Is there a low resource configuration or distribution of nomad (like k3s) or can it be run on a single weaker machine?

Hey. I am a developer and looking to add some simple scheduling, scaling potential, health monitoring / self healing, and perhaps most importantly rolling updates that don’t interrupt the live service - all of that, to my simple home hobby server. My first attempt involved kubernetes, but the learning curve and cpu usage made it a bad fit for the simple requirements I have. K3s seemed like the next logical step, but in my research for alternatives, nomad stuck out as an interesting option. I have a few projects that may never need scaling and most certainly don’t need to be containerized, so the idea that I could manage something like that in Nomad was especially appealing.

So, my question is whether a smaller distribution or configuration exists that would let me get the desirable functionality I’ve described in a way that wouldn’t also starve a humble host machine. The system requirements page lists some high requirements and I did come across this discussion where someone expressed similar concern, but was hoping to get some more specific information / elaboration on the answer. I’m new to the forums and didn’t want to revive a post from a year ago so pardon me if that would be the right thing to do, but are there any specific numbers we can discuss? For example…

A nodejs server that runs a few routes, a go binary that serves another few routes, and an instance of mongodb they both connect to. Single physical machine, single instance of each of those 3 applications, no present need to scale - how much of my system resources would be consumed by keeping those 3 alive and occasionally running an update on 1 of them?

If there is software that can do this and I’m on the entirely wrong track looking at solutions like kubernetes and nomad, I would also be happy to accept that as an answer if you would also recommend such solutions :slight_smile: So that we may potentially discuss specifics for configuring nomad - I have these specs:

Intel (R) Xeon (R) CPU ES-1225 v5 @ 3.30GHZ with 64GB memory

I think that’s plenty to enable the machine to listen to a port and say “Hello, World!” but it might do more in the future. Is it reasonable to manage the updates of these small scale projects with nomad?

Hi @student020341 :wave:

There isn’t anything like k3s for Nomad because we haven’t seen the need to yet. Part of simplicity of Nomad is that the same binary can be used to deploy a small single node cluster, as well as a large scale globally distributed infrastructure in a fairly similar way.

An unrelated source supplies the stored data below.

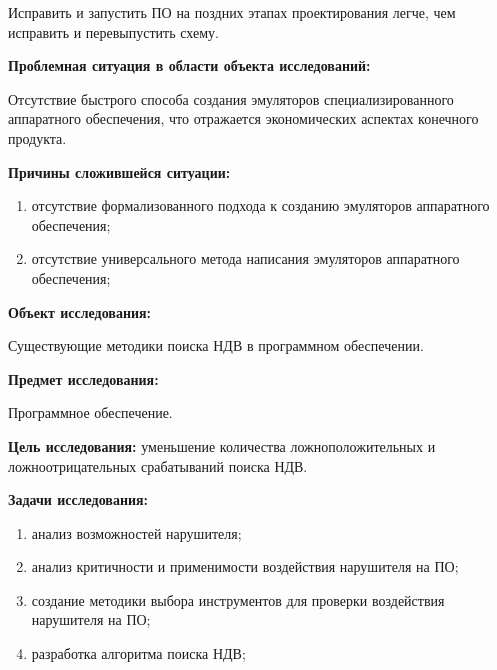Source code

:Исправить и запустить ПО на поздних этапах проектирования легче, чем исправить и перевыпустить схему.

\textbf{Проблемная ситуация в области объекта исследований:}

Отсутствие быстрого способа создания эмуляторов специализированного аппаратного обеспечения, что отражается
экономических аспектах конечного продукта.

\textbf{Причины сложившейся ситуации:}
\begin{enumerate}[label={\arabic*)}]
    \item отсутствие формализованного подхода к созданию эмуляторов аппаратного обеспечения;
    \item отсутствие универсального метода написания эмуляторов аппаратного обеспечения;
\end{enumerate}

\textbf{Объект исследования:}

Существующие методики поиска НДВ в программном обеспечении.

\textbf{Предмет исследования:}

Программное обеспечение.

\textbf{Цель исследования:}
уменьшение количества ложноположительных и ложноотрицательных срабатываний поиска НДВ.

\textbf{Задачи исследования:}
\begin{enumerate}[label={\arabic*)}]
    \item анализ возможностей нарушителя;
    \item анализ критичности и применимости воздействия нарушителя на ПО;
    \item создание методики выбора инструментов для проверки воздействия нарушителя на ПО;
    \item разработка алгоритма поиска НДВ;
\end{enumerate}
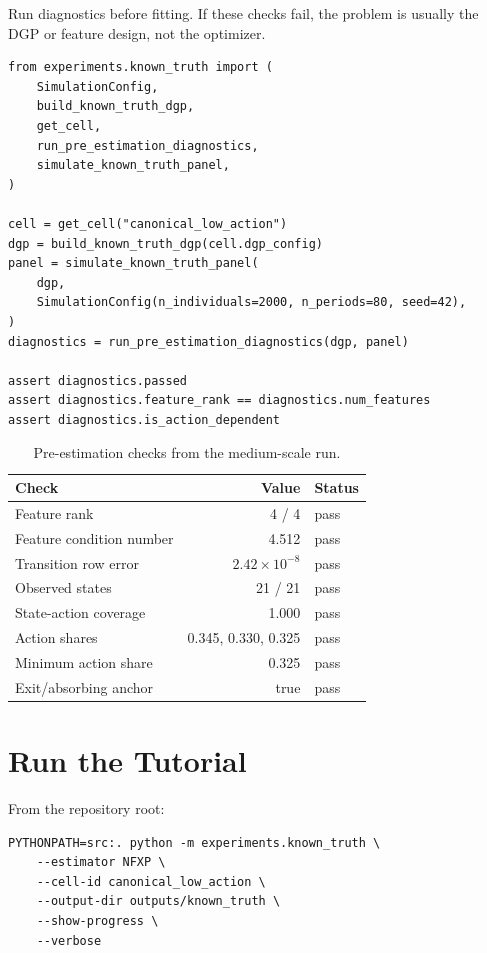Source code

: \documentclass[10pt]{article}
\begin{document}
Run diagnostics before fitting. If these checks fail, the problem is usually
the DGP or feature design, not the optimizer.

\begin{lstlisting}
from experiments.known_truth import (
    SimulationConfig,
    build_known_truth_dgp,
    get_cell,
    run_pre_estimation_diagnostics,
    simulate_known_truth_panel,
)

cell = get_cell("canonical_low_action")
dgp = build_known_truth_dgp(cell.dgp_config)
panel = simulate_known_truth_panel(
    dgp,
    SimulationConfig(n_individuals=2000, n_periods=80, seed=42),
)
diagnostics = run_pre_estimation_diagnostics(dgp, panel)

assert diagnostics.passed
assert diagnostics.feature_rank == diagnostics.num_features
assert diagnostics.is_action_dependent
\end{lstlisting}

\begin{table}[H]
\centering\small
\caption{Pre-estimation checks from the medium-scale run.}
\begin{tabular}{lrl}
\toprule
Check & Value & Status \\
\midrule
Feature rank & 4 / 4 & pass \\
Feature condition number & 4.512 & pass \\
Transition row error & $2.42\times 10^{-8}$ & pass \\
Observed states & 21 / 21 & pass \\
State-action coverage & 1.000 & pass \\
Action shares & 0.345, 0.330, 0.325 & pass \\
Minimum action share & 0.325 & pass \\
Exit/absorbing anchor & true & pass \\
\bottomrule
\end{tabular}
\end{table}

\section{Run the Tutorial}

From the repository root:

\begin{lstlisting}
PYTHONPATH=src:. python -m experiments.known_truth \
    --estimator NFXP \
    --cell-id canonical_low_action \
    --output-dir outputs/known_truth \
    --show-progress \
    --verbose
\end{lstlisting}
\end{document}
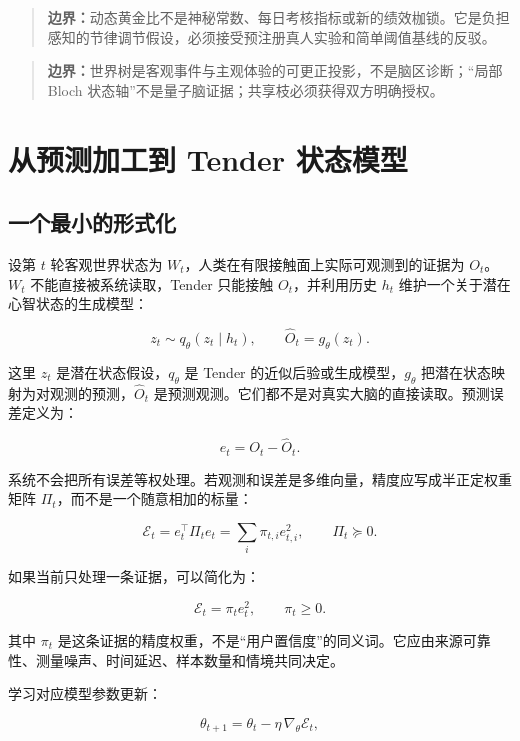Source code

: \documentclass[UTF8,a4paper,11pt]{ctexart}
\newcommand{\boundary}[1]{\begin{quote}\noindent\textbf{\color{TenderPink}边界：}#1\end{quote}}
\begin{document}
\boundary{动态黄金比不是神秘常数、每日考核指标或新的绩效枷锁。它是负担感知的节律调节假设，必须接受预注册真人实验和简单阈值基线的反驳。}

\boundary{世界树是客观事件与主观体验的可更正投影，不是脑区诊断；“局部 Bloch 状态轴”不是量子脑证据；共享枝必须获得双方明确授权。}

\section{从预测加工到 Tender 状态模型}

\subsection{一个最小的形式化}

设第 \(t\) 轮客观世界状态为 \(W_t\)，人类在有限接触面上实际可观测到的证据为 \(O_t\)。\(W_t\) 不能直接被系统读取，Tender 只能接触 \(O_t\)，并利用历史 \(h_t\) 维护一个关于潜在心智状态的生成模型：

\begin{equation}
z_t \sim q_\theta(z_t\mid h_t),\qquad
\hat O_t=g_\theta(z_t).
\end{equation}

这里 \(z_t\) 是潜在状态假设，\(q_\theta\) 是 Tender 的近似后验或生成模型，\(g_\theta\) 把潜在状态映射为对观测的预测，\(\hat O_t\) 是预测观测。它们都不是对真实大脑的直接读取。预测误差定义为：

\begin{equation}
e_t=O_t-\hat O_t.
\end{equation}

系统不会把所有误差等权处理。若观测和误差是多维向量，精度应写成半正定权重矩阵 \(\Pi_t\)，而不是一个随意相加的标量：

\begin{equation}
\mathcal E_t
=e_t^{\top}\Pi_t e_t
=\sum_i \pi_{t,i}e_{t,i}^{2},
\qquad \Pi_t\succeq 0.
\end{equation}

如果当前只处理一条证据，可以简化为：

\begin{equation}
\mathcal E_t=\pi_t e_t^2,
\qquad \pi_t\geq 0.
\end{equation}

其中 \(\pi_t\) 是这条证据的精度权重，不是“用户置信度”的同义词。它应由来源可靠性、测量噪声、时间延迟、样本数量和情境共同决定。

学习对应模型参数更新：

\begin{equation}
\theta_{t+1}
=\theta_t-\eta\,\nabla_\theta\mathcal E_t,
\end{equation}
\end{document}
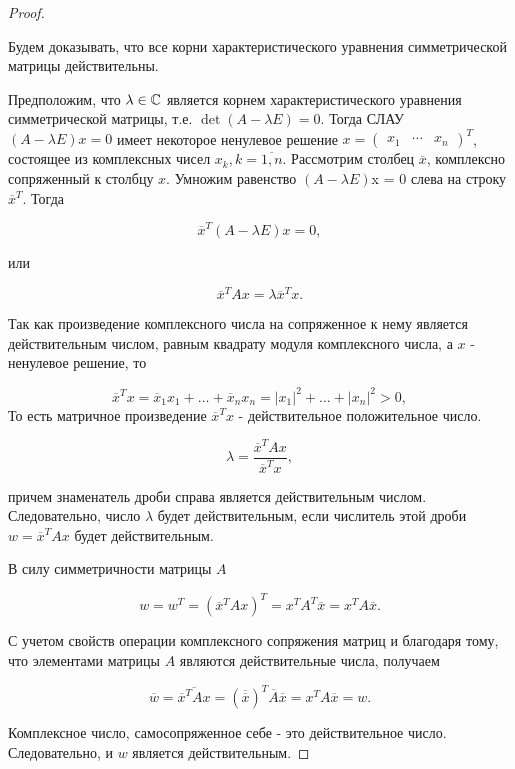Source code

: \begin{proof}~

    Будем доказывать, что все корни характеристического уравнения симметрической матрицы действительны.

    Предположим, что $\lambda \in \mathbb{C}$ является корнем характеристического уравнения симметрической матрицы, т.е. $\det (A - \lambda E) = 0$. Тогда СЛАУ $(A - \lambda E)x = 0$ имеет некоторое ненулевое решение $x = \begin{pmatrix} x_1 & \cdots & x_n \end{pmatrix} ^ T$, состоящее из комплексных чисел $x_k, k = \overline{1, n}$. Рассмотрим столбец $\overline{x}$, комплексно сопряженный к столбцу $x$. Умножим равенство $(A - \lambda E)$x = 0 слева на строку $\overline{x}^T$. Тогда

    $$\overline{x}^T(A - \lambda E)x = 0,$$

    или

    $$\overline{x}^TAx = \lambda \overline{x}^Tx.$$

    Так как произведение комплексного числа на сопряженное к нему является действительным числом, равным квадрату модуля комплексного числа, а $x$ - ненулевое решение, то
    
    $$\overline{x}^Tx = \overline{x}_1x_1 + \ldots + \overline{x}_nx_n = |x_1|^2 + \ldots + |x_n|^2 > 0,$$
    То есть матричное произведение $\overline{x}^Tx$ - действительное положительное число.

    $$\lambda = \frac{\overline{x}^TAx}{\overline{x}^Tx},$$

    причем знаменатель дроби справа является действительным числом. Следовательно, число $\lambda$ будет действительным, если числитель этой дроби $w = \overline{x}^TAx$ будет действительным.

    В силу симметричности матрицы $A$

    $$w = w^T = (\overline{x}^TAx)^T = x^TA^T\overline{x} = x^TA\overline{x}.$$

    С учетом свойств операции комплексного сопряжения матриц и благодаря тому, что элементами матрицы $A$ являются действительные числа, получаем

    $$\overline{w} = \overline{\overline{x}^TAx} = (\overline{\overline{x}})^T\overline{A}\overline{x} = x^TA\overline{x} = w.$$

    Комплексное число, самосопряженное себе - это действительное число. Следовательно, и $w$ является действительным.
\end{proof}

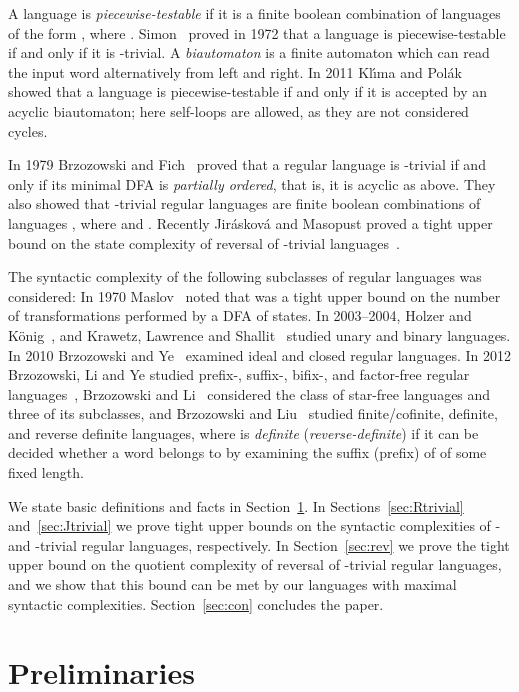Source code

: \documentclass{llncs}
\begin{document}
A language  is \emph{piecewise-testable} if it is a finite boolean combination of languages of the form , where . Simon~\cite{Sim72,Sim75} proved in 1972 that a language is piecewise-testable if and only if it is -trivial. A \emph{biautomaton} is a finite automaton which can read the input word alternatively from left and  right. In 2011 Kl\'{\i}ma and Pol{\'a}k~\cite{KP11} showed that a language is piecewise-testable if and only if it is accepted by an acyclic biautomaton; here self-loops are allowed, as they are not considered cycles. 

In 1979 Brzozowski and Fich~\cite{BrFi80} proved that a regular language is -trivial if and only if its minimal DFA is \emph{partially ordered}, that is, it is acyclic as above. They also showed that -trivial regular languages are  finite boolean combinations of languages , where  and . Recently Jir{\'a}skov{\'a} and Masopust proved a tight upper bound on the state complexity of reversal of -trivial languages~\cite{JiMa12}. 

The syntactic complexity of the following subclasses of regular languages was considered: In 1970 Maslov~\cite{Mas70} noted that  was a tight upper bound on the number of transformations performed by a DFA of  states. In 2003--2004, Holzer and K\"onig~\cite{HoKo04}, and Krawetz, Lawrence and Shallit~\cite{KLS03} studied unary and binary languages. In 2010 Brzozowski and Ye~\cite{BrYe11} examined ideal and closed regular languages. In 2012 Brzozowski, Li and Ye studied prefix-, suffix-, bifix-, and factor-free regular languages~\cite{BLY12}, Brzozowski and Li~\cite{BL12a} considered the class of star-free languages and three of its subclasses, and Brzozowski and Liu~\cite{BrLiu12} studied finite/cofinite, definite, and reverse definite languages, where 
 is \emph{definite} (\emph{reverse-definite}) if it can be decided whether a word  belongs to  by examining the suffix (prefix) of  of some fixed length.

We state basic definitions and facts in Section~\ref{sec:pre}. In Sections~\ref{sec:Rtrivial} and~\ref{sec:Jtrivial} we prove tight upper bounds on the syntactic complexities of - and -trivial regular languages, respectively. 
In Section~\ref{sec:rev} we prove the tight upper bound on the quotient complexity of reversal of -trivial regular languages, and we show that this bound can be met by our languages with maximal syntactic complexities. 
Section~\ref{sec:con} concludes the paper. 


\section{Preliminaries}\label{sec:pre}
\end{document}
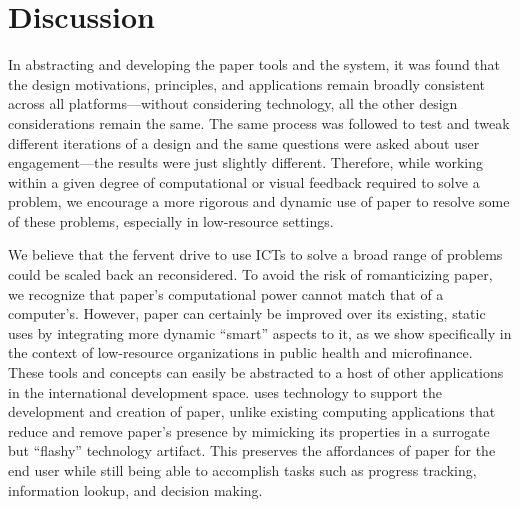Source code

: \documentclass{sig-alternate}
\begin{document}





\section{Discussion}
\label{sec:discussion}

In abstracting and developing the paper tools and the \nifty system, it was found that the design motivations, principles, and applications remain broadly consistent across all platforms---without considering technology, all the other design considerations remain the same. The same process was followed to test and tweak different iterations of a design and the same questions were asked about user engagement---the results were just slightly different. Therefore, while working within a given degree of computational or visual feedback required to solve a problem, we encourage a more rigorous and dynamic use of paper to resolve some of these problems, especially in low-resource settings.

We believe that the fervent drive to use ICTs to solve a broad range of problems could be scaled back an reconsidered. To avoid the risk of romanticizing paper, we recognize that paper's computational power cannot match that of a computer's. However, paper can certainly be improved over its existing, static uses by integrating more dynamic ``smart'' aspects to it, as we show specifically in the context of low-resource organizations in public health and microfinance. These tools and concepts can easily be abstracted to a host of other applications in the international development space. \nifty uses technology to support the development and creation of paper, unlike existing computing applications that reduce and remove paper's presence by mimicking its properties in a surrogate but ``flashy'' technology artifact. This preserves the affordances of paper for the end user while still being able to accomplish tasks such as progress tracking, information lookup, and decision making. 
\end{document}
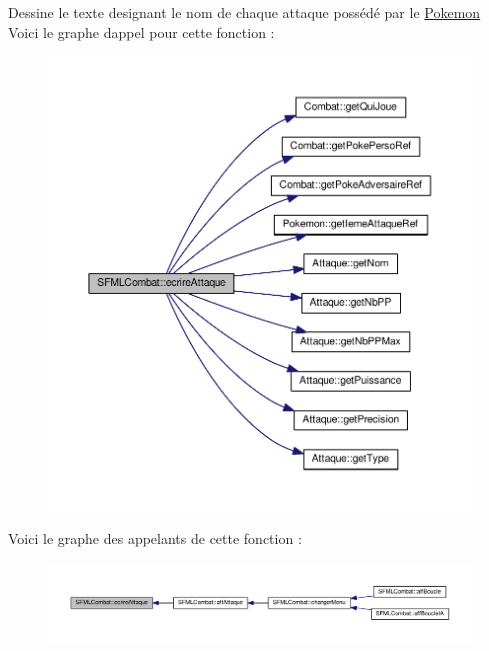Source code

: Dessine le texte designant le nom de chaque attaque possédé par le \hyperlink{class_pokemon}{Pokemon} Voici le graphe d\textquotesingle{}appel pour cette fonction \+:\nopagebreak
\begin{figure}[H]
\begin{center}
\leavevmode
\includegraphics[width=350pt]{class_s_f_m_l_combat_a83899ae7d061225976857060d2a16388_cgraph}
\end{center}
\end{figure}
Voici le graphe des appelants de cette fonction \+:\nopagebreak
\begin{figure}[H]
\begin{center}
\leavevmode
\includegraphics[width=350pt]{class_s_f_m_l_combat_a83899ae7d061225976857060d2a16388_icgraph}
\end{center}
\end{figure}
\mbox{\label{class_s_f_m_l_combat_a557bb97c785650b8d28ff913ca86081a}}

Single node deployments are not recommended for production environments for a few reasons:

Availability

Having multiple servers allows for some of them to go down without impacting the cluster in general. This is a concern for production environments since you would want to avoid downtime as much as possible. For a homelab setting, it would probably be OK to have some downtime.

Durability

Nomad servers store the state of your cluster. The leader replicates this state across the followers for the case that, if it goes down, one of the other servers can pick up the work right away. If you only have one server and, for some, reason, it gets destroyed, you would lose this state.

Most of the state is about registered jobs, allocation status etc., which are fairly easy to recover is a small homelab setting: you would just need to run the jobs again, but some things could be quite disruptive for a production environment, like having to re-create ACL tokens.

Performance

Nomad can distribute some of the scheduling computation among all the servers. For the large clusters, this could have a positive performance impact, since there will be more CPU power doing this job. For a small scale homelab, not so much.


These 3 reasons are fairly generic, and would be true for any other type of distributed system (like Kubernetes, a database etc.).

One thing that would be Nomad-specific is that we don’t recommend running Nomad clients and servers in the same machine. Some of the reasons for this are:

Resource sharing

Nomad servers can use a lot of memory since they keep state in RAM for faster operation, and having Nomad clients + your own jobs and workloads running in the same machine will take away resources.

On large production deployments, this can amount to several GBs and so any extra byte would help. For a small homelab, with just a few jobs, the server will probably not need this much.

Security

Nomad clients run as root and execute arbitrary code via the jobs that are registered. This means that a malicious actor could register a job that can access and affect the Nomad servers if they are running in the same machine.

For a production environment, this is bad news. For a homelab that only lives in a LAN, maybe not so much.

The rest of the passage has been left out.